June 28, 2007
Which It's A Gratuitous Literary Confession, Ain't It?
I am currently rereading Patrick O'Brian's Master & Commander, the first of the Aubrey/Maturin novels. I haven't kept close track, but this must be the seventh or eighth time now.
On the one hand, given the limited amount of time at my disposal for pleasure reading, I feel vaguely guilty that I should be returning to such a well-known book instead of branching out to something new and different. On the other hand, a well-written novel is like a well-written symphony - something new reveals itself each time. Furthermore, one should no more refuse to reread a book because one already knows the plot than refuse to listen to a symphony again because one already knows the melodies: the joy is in taking in the words or notes themselves, not in arriving at the conclusion.
Por ejemplo, I found myself chuckling anew over this delightful paragraph in which Jack Aubrey, never a scholar in his own youth, is scolding his young midshipmen about keeping up with their studies at sea:
"You can write decently, I suppose? Otherwise you must go to school to the clerk." They hoped so, sir, they were sure; they should do their best. But he did not seem convinced and desired them to sit down on that locker, take those pens and these sheets of paper, to pass him yonder book, which would answer admirably for them to be read to out of from.

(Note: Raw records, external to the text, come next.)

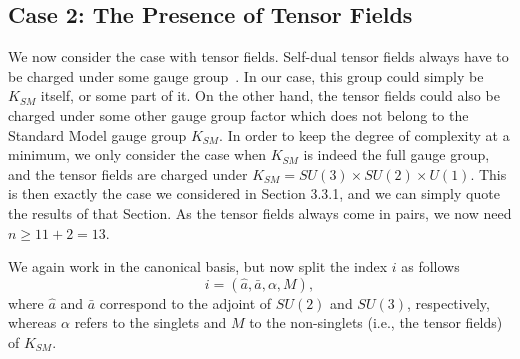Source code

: \documentclass[a4paper,11pt]{article}
\begin{document}
\subsection{Case 2: The Presence of Tensor Fields}

We now consider the case with tensor fields. Self-dual tensor fields
always have to be charged under some gauge group~\cite{GZ1}. 
In our case, this group 
could simply be $K_{SM}$ itself, or some part of it. On the other hand, 
the tensor fields
could also be charged under some other gauge group factor which does not belong
to the Standard Model gauge group $K_{SM}$. In order to keep the 
degree of complexity at a minimum, we only consider the case 
when $K_{SM}$ is indeed the full gauge group, and  
the tensor fields are charged under $K_{SM}=SU(3)\times SU(2)\times U(1)$.
This is then exactly the case we considered in Section 3.3.1,
and we can simply quote the results of that Section.
As the tensor fields always come in pairs, we now need $n\geq 11+2=13$.

We again work in the canonical basis, but now 
split the index $i$ as follows
\begin{equation}
i=(\hat{a},\bar{a},\alpha,M),
\end{equation}
where $\hat{a}$ and $\bar{a}$ correspond to the adjoint of
$SU(2)$ and  $SU(3)$, respectively, whereas $\alpha$ refers to the
singlets and
$M$ to the non-singlets (i.e., the tensor fields) of $K_{SM}$.
\end{document}
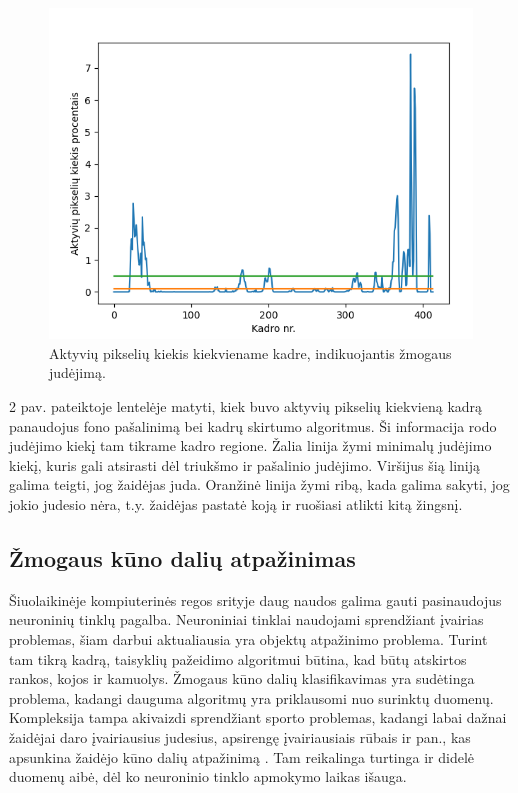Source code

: \documentclass{VUMIFPSbakalaurinis}
\begin{document}
\begin{figure}[H]
    \centering
    \includegraphics[scale=0.8]{img/steps}
    \caption{Aktyvių pikselių kiekis kiekviename kadre, indikuojantis žmogaus judėjimą. }
    \label{img:mlp}
\end{figure}

2 pav. pateiktoje lentelėje matyti, kiek buvo aktyvių pikselių kiekvieną kadrą panaudojus fono pašalinimą bei kadrų skirtumo algoritmus. Ši informacija rodo judėjimo kiekį tam tikrame kadro regione. Žalia linija žymi minimalų judėjimo kiekį, kuris gali atsirasti dėl triukšmo ir pašalinio judėjimo. Viršijus šią liniją galima teigti, jog žaidėjas juda. Oranžinė linija žymi ribą, kada galima sakyti, jog jokio judesio nėra, t.y. žaidėjas pastatė koją ir ruošiasi atlikti kitą žingsnį. 

\subsection{Žmogaus kūno dalių atpažinimas}

Šiuolaikinėje kompiuterinės regos srityje daug naudos galima gauti pasinaudojus neuroninių tinklų pagalba. Neuroniniai tinklai naudojami sprendžiant įvairias problemas, šiam darbui aktualiausia yra objektų atpažinimo problema. Turint tam tikrą kadrą, taisyklių pažeidimo algoritmui būtina, kad būtų atskirtos rankos, kojos ir kamuolys. Žmogaus kūno dalių klasifikavimas yra sudėtinga problema, kadangi dauguma algoritmų yra priklausomi nuo surinktų duomenų. Kompleksija tampa akivaizdi sprendžiant sporto problemas, kadangi labai dažnai žaidėjai daro įvairiausius judesius, apsirengę įvairiausiais rūbais ir pan., kas apsunkina žaidėjo kūno dalių atpažinimą \cite{Andriluka_2014_CVPR}. Tam reikalinga turtinga ir didelė duomenų aibė, dėl ko neuroninio tinklo apmokymo laikas išauga. 
\end{document}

O'Brian's dancing from the first person to the third person voice and then back again to a kind of middle ground is masterful enough, but I just love how he lets the end of the paragraph get away from him in gentle mockery of Jack's rather hypocritical fussing. It's a grace note, a throw away, but charming nonetheless. And the book (indeed, most of the series) is crammed with such gems (not all of them humorous, of course, but rayther covering the whole gammut of emotions). Why on earth would someone not want to come back repeatedly to mine for them?
If I decide to press on and reread the entire cycle, however, I'm going to have to be careful about pacing. The last two or three times through, I tried to read too much, too fast and got burned out. This time, I think I'll be rigid about reading two or three other books in between each Aubrey/Maturin story so that this doesn't happen again.
CUE THE FREAKY MUSIC YIPS from Steve-O: That's spooky....on a whim last night I pulled down Master and Commander and started reading the durn thing again too.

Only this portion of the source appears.